Maar ook deze wijze zit zelf blijkbaar in zijn eigen slimheid gevangen. Als ten langen leste God zelf gaat spreken in het boek Job, spreekt Hij ook Elifaz aan. Verbolgen. Want Job heeft een juist beeld geschetst, van de situatie, en zelfs van God zelf – en Elifaz en zijn vrienden deden dat niet (42:7). Job die met zijn tieren tegen vloeken aan zat, krijgt gelijk – maar Elifaz, die zijn betoog eindigt met de opmerking: ‘Zoek het bij God, Job, dan komt het goed…’; Elifaz, die (hoe herkenbaar!) blijkbaar dacht: ‘Als ik de deur straks achter mij dichttrek, wil ik toch ook een beetje licht hebben gebracht…’; ‘Ooit wordt het beter, Job!’ – Elifaz is blijkbaar zijn boekje ver te buiten gegaan.Als het dan niet klopt, dan klopt het gewoon niet

Job weigert uit zijn situatie te vertrekken, weigert zich te laten troosten, weigert te doen alsof je de catastrofe wel weg kunt theologiseren. Job blijft zitten in het midden van wat er van zijn leven geworden is. Zijn geloof trekt hem er niet uit, maar zet hem er middenin; en als het dan niet klopt – dan klopt het gewoon niet. Dan is er reden om te zwijgen, en te roepen, te vloeken zelfs. Trouw aan het leven, aan de wereld – en zo trouw aan God, en aan zichzelf. Job, zittend in de as met alleen nog een scherf om zijn zweren te krabben (2:8), is in zijn woorden iemand die staat. Rechtop. Door God, maar ook voor God. Daar staat hij, middenin de Schrift, met zijn klacht. Job blijft daar, moet daar blijven: zo lang het onrecht en het lijden bestaan, mag de klacht niet sterven, en misschien (zo Luther) zelfs de vloek niet. ‘De klacht màg niet sterven, màg niet sterven, om Job niet, om onzentwille niet, om Godswil niet.’ (Miskotte).[1]

Totaal geblokkeerd
Juist omdat de Bijbel veel meer hoop wil bieden dan een mens ooit kan bedenken, een voor de deur staand Koninkrijk schetst dat blijvend door alle dood en onrecht heen breekt – juist daarom komen de vragen des te heftiger op wanneer het zicht op de hoop totaal geblokkeerd wordt. Juist daarom is er des te minder recht om de vragen vroom te verhullen of met gemakkelijke troost weg te zalven. In het zicht van catastrofes is het cruciaal dat Job zich helemaal uit kan spreken. En rechtop blijft staan, roepend om herschepping.
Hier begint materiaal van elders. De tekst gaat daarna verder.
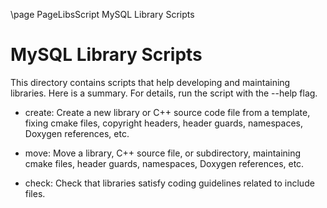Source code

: \page PageLibsScript MySQL Library Scripts

<!---
Copyright (c) 2023, 2024, Oracle and/or its affiliates.
//
This program is free software; you can redistribute it and/or modify
it under the terms of the GNU General Public License, version 2.0,
as published by the Free Software Foundation.
//
This program is designed to work with certain software (including
but not limited to OpenSSL) that is licensed under separate terms,
as designated in a particular file or component or in included license
documentation.  The authors of MySQL hereby grant you an additional
permission to link the program and your derivative works with the
separately licensed software that they have either included with
the program or referenced in the documentation.

This program is distributed in the hope that it will be useful,
but WITHOUT ANY WARRANTY; without even the implied warranty of
MERCHANTABILITY or FITNESS FOR A PARTICULAR PURPOSE.  See the
GNU General Public License, version 2.0, for more details.
//
You should have received a copy of the GNU General Public License
along with this program; if not, write to the Free Software
Foundation, Inc., 51 Franklin St, Fifth Floor, Boston, MA 02110-1301  USA
-->

MySQL Library Scripts
=====================

This directory contains scripts that help developing and maintaining libraries.
Here is a summary. For details, run the script with the --help flag.

- create: Create a new library or C++ source code file from a template, fixing
  cmake files, copyright headers, header guards, namespaces, Doxygen
  references, etc.

- move: Move a library, C++ source file, or subdirectory, maintaining
  cmake files, header guards, namespaces, Doxygen references, etc.

- check: Check that libraries satisfy coding guidelines related to include
  files.
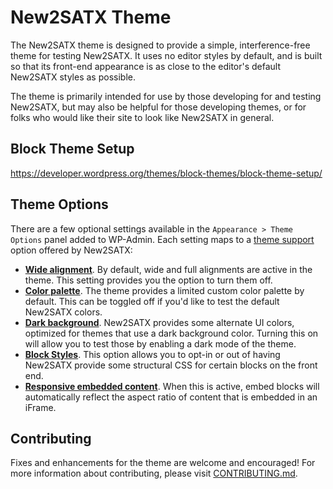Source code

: # New2SATX Theme

The New2SATX theme is designed to provide a simple, interference-free theme for testing New2SATX. It uses no editor styles by default, and is built so that its front-end appearance is as close to the editor's default New2SATX styles as possible.

The theme is primarily intended for use by those developing for and testing New2SATX, but may also be helpful for those developing themes, or for folks who would like their site to look like New2SATX in general.

## Block Theme Setup

https://developer.wordpress.org/themes/block-themes/block-theme-setup/


## Theme Options

There are a few optional settings available in the `Appearance > Theme Options` panel added to WP-Admin. Each setting maps to a [theme support](https://developer.wordpress.org/block-editor/developers/themes/theme-support/) option offered by New2SATX:

- [**Wide alignment**](https://developer.wordpress.org/block-editor/developers/themes/theme-support/#wide-alignment). By default, wide and full alignments are active in the theme. This setting provides you the option to turn them off.
- [**Color palette**](https://developer.wordpress.org/block-editor/developers/themes/theme-support/#block-color-palettes). The theme provides a limited custom color palette by default. This can be toggled off if you'd like to test the default New2SATX colors.
- [**Dark background**](https://developer.wordpress.org/block-editor/developers/themes/theme-support/#dark-backgrounds). New2SATX provides some alternate UI colors, optimized for themes that use a dark background color. Turning this on will allow you to test those by enabling a dark mode of the theme.
- [**Block Styles**](https://developer.wordpress.org/block-editor/developers/themes/theme-support/#default-block-styles). This option allows you to opt-in or out of having New2SATX provide some structural CSS for certain blocks on the front end.
- [**Responsive embedded content**](https://developer.wordpress.org/block-editor/developers/themes/theme-support/#responsive-embedded-content). When this is active, embed blocks will automatically reflect the aspect ratio of content that is embedded in an iFrame.

## Contributing

Fixes and enhancements for the theme are welcome and encouraged! For more information about contributing, please visit [CONTRIBUTING.md](https://github.com/WordPress/new2satx/blob/master/CONTRIBUTING.md).
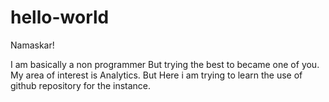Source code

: # hello-world
Namaskar!

I am basically a non programmer But trying the best to became one of you.
My area of interest is Analytics.
But
Here i am trying to learn the use of github repository for the instance.
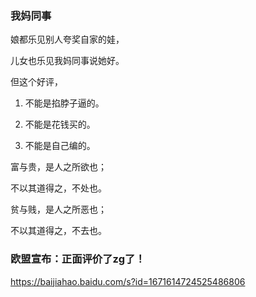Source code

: ### 我妈同事

娘都乐见别人夸奖自家的娃，

儿女也乐见我妈同事说她好。

但这个好评，

1. 不能是掐脖子逼的。

2. 不能是花钱买的。

3. 不能是自己编的。

富与贵，是人之所欲也；

不以其道得之，不处也。

贫与贱，是人之所恶也；

不以其道得之，不去也。

### 欧盟宣布：正面评价了zg了！
https://baijiahao.baidu.com/s?id=1671614724525486806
Misschien had Elifaz er beter aan gedaan te bidden, en op die manier de hoop op God uit te spreken – want hoop is er. Maar juist daarom vragen catastrofes om theologische moed, om de offerbereidheid er middenin te blijven staan, zonder de vragen theologisch weg te masseren, zonder te deserteren en de deur met een paar vrome woorden over het Koninkrijk achter je dicht te trekken.

Prof. dr. E. van ’t Slot is hoogleraar Beroepsvorming en Spiritualiteit aan de Protestantse Theologische Universiteit, en lid van de redactie van Wapenveld.
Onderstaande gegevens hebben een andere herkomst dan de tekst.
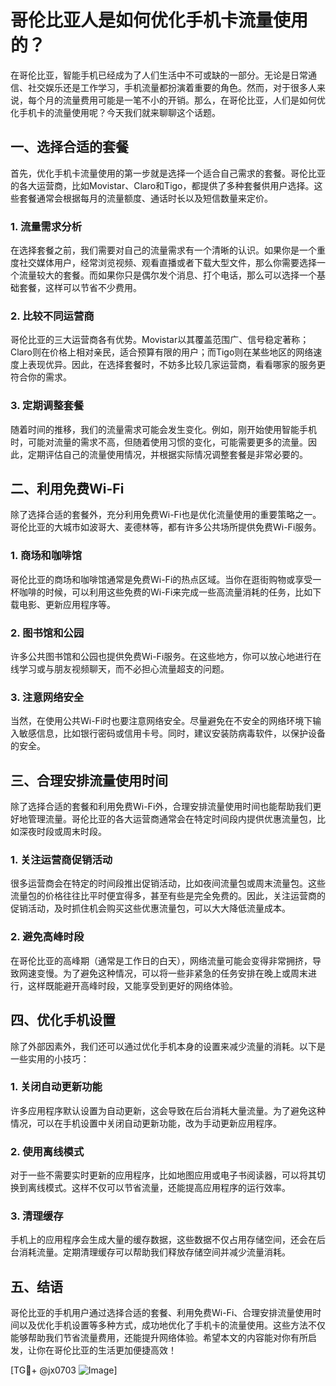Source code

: # 哥伦比亚人是如何优化手机卡流量使用的？

在哥伦比亚，智能手机已经成为了人们生活中不可或缺的一部分。无论是日常通信、社交娱乐还是工作学习，手机流量都扮演着重要的角色。然而，对于很多人来说，每个月的流量费用可能是一笔不小的开销。那么，在哥伦比亚，人们是如何优化手机卡的流量使用呢？今天我们就来聊聊这个话题。

## 一、选择合适的套餐

首先，优化手机卡流量使用的第一步就是选择一个适合自己需求的套餐。哥伦比亚的各大运营商，比如Movistar、Claro和Tigo，都提供了多种套餐供用户选择。这些套餐通常会根据每月的流量额度、通话时长以及短信数量来定价。

### 1. 流量需求分析
在选择套餐之前，我们需要对自己的流量需求有一个清晰的认识。如果你是一个重度社交媒体用户，经常浏览视频、观看直播或者下载大型文件，那么你需要选择一个流量较大的套餐。而如果你只是偶尔发个消息、打个电话，那么可以选择一个基础套餐，这样可以节省不少费用。

### 2. 比较不同运营商
哥伦比亚的三大运营商各有优势。Movistar以其覆盖范围广、信号稳定著称；Claro则在价格上相对亲民，适合预算有限的用户；而Tigo则在某些地区的网络速度上表现优异。因此，在选择套餐时，不妨多比较几家运营商，看看哪家的服务更符合你的需求。

### 3. 定期调整套餐
随着时间的推移，我们的流量需求可能会发生变化。例如，刚开始使用智能手机时，可能对流量的需求不高，但随着使用习惯的变化，可能需要更多的流量。因此，定期评估自己的流量使用情况，并根据实际情况调整套餐是非常必要的。

## 二、利用免费Wi-Fi

除了选择合适的套餐外，充分利用免费Wi-Fi也是优化流量使用的重要策略之一。哥伦比亚的大城市如波哥大、麦德林等，都有许多公共场所提供免费Wi-Fi服务。

### 1. 商场和咖啡馆
哥伦比亚的商场和咖啡馆通常是免费Wi-Fi的热点区域。当你在逛街购物或享受一杯咖啡的时候，可以利用这些免费的Wi-Fi来完成一些高流量消耗的任务，比如下载电影、更新应用程序等。

### 2. 图书馆和公园
许多公共图书馆和公园也提供免费Wi-Fi服务。在这些地方，你可以放心地进行在线学习或与朋友视频聊天，而不必担心流量超支的问题。

### 3. 注意网络安全
当然，在使用公共Wi-Fi时也要注意网络安全。尽量避免在不安全的网络环境下输入敏感信息，比如银行密码或信用卡号。同时，建议安装防病毒软件，以保护设备的安全。

## 三、合理安排流量使用时间

除了选择合适的套餐和利用免费Wi-Fi外，合理安排流量使用时间也能帮助我们更好地管理流量。哥伦比亚的各大运营商通常会在特定时间段内提供优惠流量包，比如深夜时段或周末时段。

### 1. 关注运营商促销活动
很多运营商会在特定的时间段推出促销活动，比如夜间流量包或周末流量包。这些流量包的价格往往比平时便宜得多，甚至有些是完全免费的。因此，关注运营商的促销活动，及时抓住机会购买这些优惠流量包，可以大大降低流量成本。

### 2. 避免高峰时段
在哥伦比亚的高峰期（通常是工作日的白天），网络流量可能会变得非常拥挤，导致网速变慢。为了避免这种情况，可以将一些非紧急的任务安排在晚上或周末进行，这样既能避开高峰时段，又能享受到更好的网络体验。

## 四、优化手机设置

除了外部因素外，我们还可以通过优化手机本身的设置来减少流量的消耗。以下是一些实用的小技巧：

### 1. 关闭自动更新功能
许多应用程序默认设置为自动更新，这会导致在后台消耗大量流量。为了避免这种情况，可以在手机设置中关闭自动更新功能，改为手动更新应用程序。

### 2. 使用离线模式
对于一些不需要实时更新的应用程序，比如地图应用或电子书阅读器，可以将其切换到离线模式。这样不仅可以节省流量，还能提高应用程序的运行效率。

### 3. 清理缓存
手机上的应用程序会生成大量的缓存数据，这些数据不仅占用存储空间，还会在后台消耗流量。定期清理缓存可以帮助我们释放存储空间并减少流量消耗。

## 五、结语

哥伦比亚的手机用户通过选择合适的套餐、利用免费Wi-Fi、合理安排流量使用时间以及优化手机设置等多种方式，成功地优化了手机卡的流量使用。这些方法不仅能够帮助我们节省流量费用，还能提升网络体验。希望本文的内容能对你有所启发，让你在哥伦比亚的生活更加便捷高效！

[TG💪+ @jx0703 ![Image](https://github.com/user-attachments/assets/dbca1d08-cadb-493c-b0ec-ad6f7a83f270)]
  1. K.H. Miskotte, Antwoord uit het onweer: Een verhandeling over het boek Job, Amsterdam 1936, 157. De uitspraak van Luther (in zijn Romeinencommentaar) dat godslasteringen God soms aangenamer zijn dan allerlei halleluja’s, wordt regelmatig door Dietrich Bonhoeffer geciteerd, bijvoorbeeld in Akt und Sein (Dietrich Bonhoeffer Werke 2), München 1988, p. 160.